»»
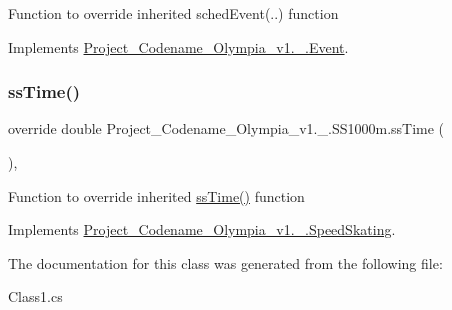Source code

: Function to override inherited sched\+Event(..) function 

Implements \hyperlink{classProject__Codename__Olympia__v1_1_1__0_1_1Event_abb4e2b9c28527b9a28395f2fe9192196}{Project\+\_\+\+Codename\+\_\+\+Olympia\+\_\+v1.\+\_.\+Event}.

\mbox{\label{classProject__Codename__Olympia__v1_1_1__0_1_1SS1000m_a4bfd83bce70e047370288c0b651e3e1c}} 
\subsubsection{\texorpdfstring{ss\+Time()}{ssTime()}}
{\footnotesize\ttfamily override double Project\+\_\+\+Codename\+\_\+\+Olympia\+\_\+v1.\+\_.\+S\+S1000m.\+ss\+Time (\begin{DoxyParamCaption}{ }\end{DoxyParamCaption})\hspace{0.3cm}{\ttfamily [inline]}, {\ttfamily [virtual]}}

Function to override inherited \hyperlink{classProject__Codename__Olympia__v1_1_1__0_1_1SS1000m_a4bfd83bce70e047370288c0b651e3e1c}{ss\+Time()} function 

Implements \hyperlink{classProject__Codename__Olympia__v1_1_1__0_1_1SpeedSkating_acedc7b2f1bfab95ee054531364ea50fb}{Project\+\_\+\+Codename\+\_\+\+Olympia\+\_\+v1.\+\_.\+Speed\+Skating}.



The documentation for this class was generated from the following file\+:\begin{DoxyCompactItemize}
\item 
Class1.\+cs\end{DoxyCompactItemize}
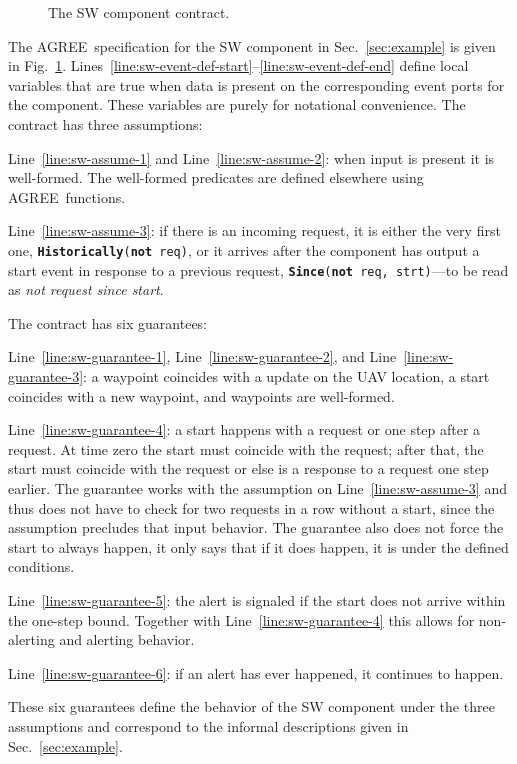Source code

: \documentclass[global,twocolumn]{svjour}
\newcommand{\figref}[1]{Fig.~\ref{#1}}
\newcommand{\secref}[1]{Sec.~\ref{#1}}
\newcommand{\lineref}[1]{Line~\ref{#1}}
\newcommand{\linesref}[2]{Lines~\ref{#1}--\ref{#2}}
\newcommand{\agr}{AGREE}
\begin{document}
\begin{figure}
  \begin{center}
    \resizebox{\columnwidth}{!}{\usebox{\sw}}
  \end{center}
  \caption{The SW component contract.}
  \label{fig:sw}
\end{figure}

The \agr\ specification for the SW component in \secref{sec:example} is given in \figref{fig:sw}.
%
\linesref{line:sw-event-def-start}{line:sw-event-def-end} define local variables that are true when data is present on the corresponding event ports for the component.  These variables are
purely for notational convenience.
%
The contract has three assumptions:
%
\begin{compactitem}
\item
\lineref{line:sw-assume-1} and \lineref{line:sw-assume-2}:
%
when input is present it is well-formed.
%
The well-formed predicates are defined elsewhere using \agr\ functions.

\item
\lineref{line:sw-assume-3}:
%
if there is an incoming request, it is either the very first one, \texttt{\textbf{Historically}(\textbf{not} req)}, or it arrives after the component has output a start event in response to a previous request, \texttt{\textbf{Since}(\textbf{not} req, strt)}---to be read as \emph{not
request since start}.
\end{compactitem}

\noindent The contract has six guarantees:
%
\begin{compactitem}
\item
\lineref{line:sw-guarantee-1}, \lineref{line:sw-guarantee-2}, and \lineref{line:sw-guarantee-3}:
%
a waypoint coincides with a update on the UAV location, a start coincides with a new waypoint, and waypoints are well-formed.

\item
\lineref{line:sw-guarantee-4}:
%
a start happens with a request or one step after a request.
%
At time zero the start must coincide with the request;
%
after that, the start must coincide with the request or else is a response to a request one step earlier.
%
The guarantee works with the assumption on \lineref{line:sw-assume-3} and thus does not have to check for two requests in a row without a start, since the assumption precludes that input behavior.
%
The guarantee also does not force the start to always happen, it only says that if it does happen, it is under the defined conditions.

\item
\lineref{line:sw-guarantee-5}:
%
the alert is signaled if the start does not arrive within the one-step bound.
%
Together with \lineref{line:sw-guarantee-4} this allows for non-alerting and alerting behavior.

\item
%
\lineref{line:sw-guarantee-6}:
%
if an alert has ever happened, it continues to happen.
\end{compactitem}
%
These six guarantees define the behavior of the SW component under the three assumptions and correspond to the informal descriptions given in \secref{sec:example}.
\end{document}
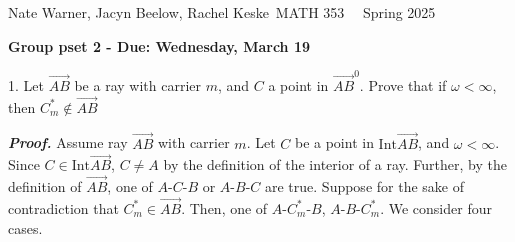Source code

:\documentclass{report}
\title{\Huge{}}
\author{\huge{Nathan Warner}}
\date{\huge{}}
\begin{document}
    \pagebreak \bigbreak \noindent 
    Nate Warner, Jacyn Beelow, Rachel Keske\ \quad \quad \quad \quad  MATH 353 \quad  \quad \quad \quad \quad \quad \ \ \quad \quad \quad \quad \quad \quad \quad Spring 2025
    \begin{center}
        \textbf{Group pset 2 - Due: Wednesday, March 19}
    \end{center}
    \bigbreak \noindent 
    \begin{mdframed}
        1. Let $\overrightarrow{AB}$ be a ray with carrier $m$, and $C$ a point in $\overrightarrow{AB}^{0} $. Prove that if $\omega < \infty$, then $C_{m}^{*} \not\in \overrightarrow{AB} $
    \end{mdframed}
    \bigbreak \noindent 
    \textbf{\textit{Proof.}} Assume ray $\overrightarrow{AB}$  with carrier $m$. Let $C$ be a point in $\text{Int}\overrightarrow{AB}$, and $\omega < \infty$.
    \bigbreak \noindent 
    Since $C \in \text{Int}\overrightarrow{AB}$, $C \ne A$ by the definition of the interior of a ray. Further, by the definition of $\overrightarrow{AB}$, one of $ A\text{-}C\text{-}B$ or $ A\text{-}B\text{-}C$ are true.
    \bigbreak \noindent 
    Suppose for the sake of contradiction that $C^{*}_{m} \in \overrightarrow{AB}$. Then, one of $ A\text{-}C^{*}_{m}\text{-}B$, $ A\text{-}B\text{-}C_{m}^{*}$. We consider four cases.
\end{document}
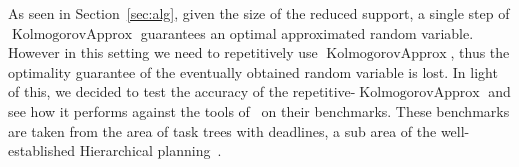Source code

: \documentclass{article}
\DeclareMathOperator{\KlmApprox}{KolmogorovApprox}
\begin{document}
	As seen in Section~\ref{sec:alg}, given the size of the reduced support, a single step of $\KlmApprox$ guarantees an optimal approximated random variable. However in this setting we need to repetitively use $\KlmApprox$, thus the optimality guarantee of the eventually obtained random variable is lost. In light of this, we decided to test the accuracy of the repetitive-$\KlmApprox$ and see how it performs against the tools of~\cite{cohen2015estimating,CohenGW18} on their benchmarks. These benchmarks are taken from the area of task trees with deadlines, a sub area of the well-established Hierarchical planning~\cite{thomas1988hierarchical, alford2016hierarchical, xiao2017hierarchical}.
	
	
	
	
\end{document}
««
# Work to be completed
Write out the data again word for word, minus any images.

# Result of the exercise
Source code

: Function to override inherited sched\+Event(..) function 

Implements \hyperlink{classProject__Codename__Olympia__v1_1_1__0_1_1Event_abb4e2b9c28527b9a28395f2fe9192196}{Project\+\_\+\+Codename\+\_\+\+Olympia\+\_\+v1.\+\_.\+Event}.

\mbox{\label{classProject__Codename__Olympia__v1_1_1__0_1_1SS1000m_a4bfd83bce70e047370288c0b651e3e1c}} 
\subsubsection{\texorpdfstring{ss\+Time()}{ssTime()}}
{\footnotesize\ttfamily override double Project\+\_\+\+Codename\+\_\+\+Olympia\+\_\+v1.\+\_.\+S\+S1000m.\+ss\+Time (\begin{DoxyParamCaption}{ }\end{DoxyParamCaption})\hspace{0.3cm}{\ttfamily [inline]}, {\ttfamily [virtual]}}

Function to override inherited \hyperlink{classProject__Codename__Olympia__v1_1_1__0_1_1SS1000m_a4bfd83bce70e047370288c0b651e3e1c}{ss\+Time()} function 

Implements \hyperlink{classProject__Codename__Olympia__v1_1_1__0_1_1SpeedSkating_acedc7b2f1bfab95ee054531364ea50fb}{Project\+\_\+\+Codename\+\_\+\+Olympia\+\_\+v1.\+\_.\+Speed\+Skating}.



The documentation for this class was generated from the following file\+:\begin{DoxyCompactItemize}
\item 
Class1.\+cs\end{DoxyCompactItemize}
Source code

: \documentclass[global,twocolumn]{svjour}
\newcommand{\figref}[1]{Fig.~\ref{#1}}
\newcommand{\secref}[1]{Sec.~\ref{#1}}
\newcommand{\lineref}[1]{Line~\ref{#1}}
\newcommand{\linesref}[2]{Lines~\ref{#1}--\ref{#2}}
\newcommand{\agr}{AGREE}
\begin{document}
\begin{figure}
  \begin{center}
    \resizebox{\columnwidth}{!}{\usebox{\sw}}
  \end{center}
  \caption{The SW component contract.}
  \label{fig:sw}
\end{figure}

The \agr\ specification for the SW component in \secref{sec:example} is given in \figref{fig:sw}.
%
\linesref{line:sw-event-def-start}{line:sw-event-def-end} define local variables that are true when data is present on the corresponding event ports for the component.  These variables are
purely for notational convenience.
%
The contract has three assumptions:
%
\begin{compactitem}
\item
\lineref{line:sw-assume-1} and \lineref{line:sw-assume-2}:
%
when input is present it is well-formed.
%
The well-formed predicates are defined elsewhere using \agr\ functions.

\item
\lineref{line:sw-assume-3}:
%
if there is an incoming request, it is either the very first one, \texttt{\textbf{Historically}(\textbf{not} req)}, or it arrives after the component has output a start event in response to a previous request, \texttt{\textbf{Since}(\textbf{not} req, strt)}---to be read as \emph{not
request since start}.
\end{compactitem}

\noindent The contract has six guarantees:
%
\begin{compactitem}
\item
\lineref{line:sw-guarantee-1}, \lineref{line:sw-guarantee-2}, and \lineref{line:sw-guarantee-3}:
%
a waypoint coincides with a update on the UAV location, a start coincides with a new waypoint, and waypoints are well-formed.

\item
\lineref{line:sw-guarantee-4}:
%
a start happens with a request or one step after a request.
%
At time zero the start must coincide with the request;
%
after that, the start must coincide with the request or else is a response to a request one step earlier.
%
The guarantee works with the assumption on \lineref{line:sw-assume-3} and thus does not have to check for two requests in a row without a start, since the assumption precludes that input behavior.
%
The guarantee also does not force the start to always happen, it only says that if it does happen, it is under the defined conditions.

\item
\lineref{line:sw-guarantee-5}:
%
the alert is signaled if the start does not arrive within the one-step bound.
%
Together with \lineref{line:sw-guarantee-4} this allows for non-alerting and alerting behavior.

\item
%
\lineref{line:sw-guarantee-6}:
%
if an alert has ever happened, it continues to happen.
\end{compactitem}
%
These six guarantees define the behavior of the SW component under the three assumptions and correspond to the informal descriptions given in \secref{sec:example}.
\end{document}
Source code

:\documentclass{report}
\title{\Huge{}}
\author{\huge{Nathan Warner}}
\date{\huge{}}
\begin{document}
    \pagebreak \bigbreak \noindent 
    Nate Warner, Jacyn Beelow, Rachel Keske\ \quad \quad \quad \quad  MATH 353 \quad  \quad \quad \quad \quad \quad \ \ \quad \quad \quad \quad \quad \quad \quad Spring 2025
    \begin{center}
        \textbf{Group pset 2 - Due: Wednesday, March 19}
    \end{center}
    \bigbreak \noindent 
    \begin{mdframed}
        1. Let $\overrightarrow{AB}$ be a ray with carrier $m$, and $C$ a point in $\overrightarrow{AB}^{0} $. Prove that if $\omega < \infty$, then $C_{m}^{*} \not\in \overrightarrow{AB} $
    \end{mdframed}
    \bigbreak \noindent 
    \textbf{\textit{Proof.}} Assume ray $\overrightarrow{AB}$  with carrier $m$. Let $C$ be a point in $\text{Int}\overrightarrow{AB}$, and $\omega < \infty$.
    \bigbreak \noindent 
    Since $C \in \text{Int}\overrightarrow{AB}$, $C \ne A$ by the definition of the interior of a ray. Further, by the definition of $\overrightarrow{AB}$, one of $ A\text{-}C\text{-}B$ or $ A\text{-}B\text{-}C$ are true.
    \bigbreak \noindent 
    Suppose for the sake of contradiction that $C^{*}_{m} \in \overrightarrow{AB}$. Then, one of $ A\text{-}C^{*}_{m}\text{-}B$, $ A\text{-}B\text{-}C_{m}^{*}$. We consider four cases.
\end{document}
Source code

: \documentclass{article}
\DeclareMathOperator{\KlmApprox}{KolmogorovApprox}
\begin{document}
	As seen in Section~\ref{sec:alg}, given the size of the reduced support, a single step of $\KlmApprox$ guarantees an optimal approximated random variable. However in this setting we need to repetitively use $\KlmApprox$, thus the optimality guarantee of the eventually obtained random variable is lost. In light of this, we decided to test the accuracy of the repetitive-$\KlmApprox$ and see how it performs against the tools of~\cite{cohen2015estimating,CohenGW18} on their benchmarks. These benchmarks are taken from the area of task trees with deadlines, a sub area of the well-established Hierarchical planning~\cite{thomas1988hierarchical, alford2016hierarchical, xiao2017hierarchical}.
	
	
	
	
\end{document}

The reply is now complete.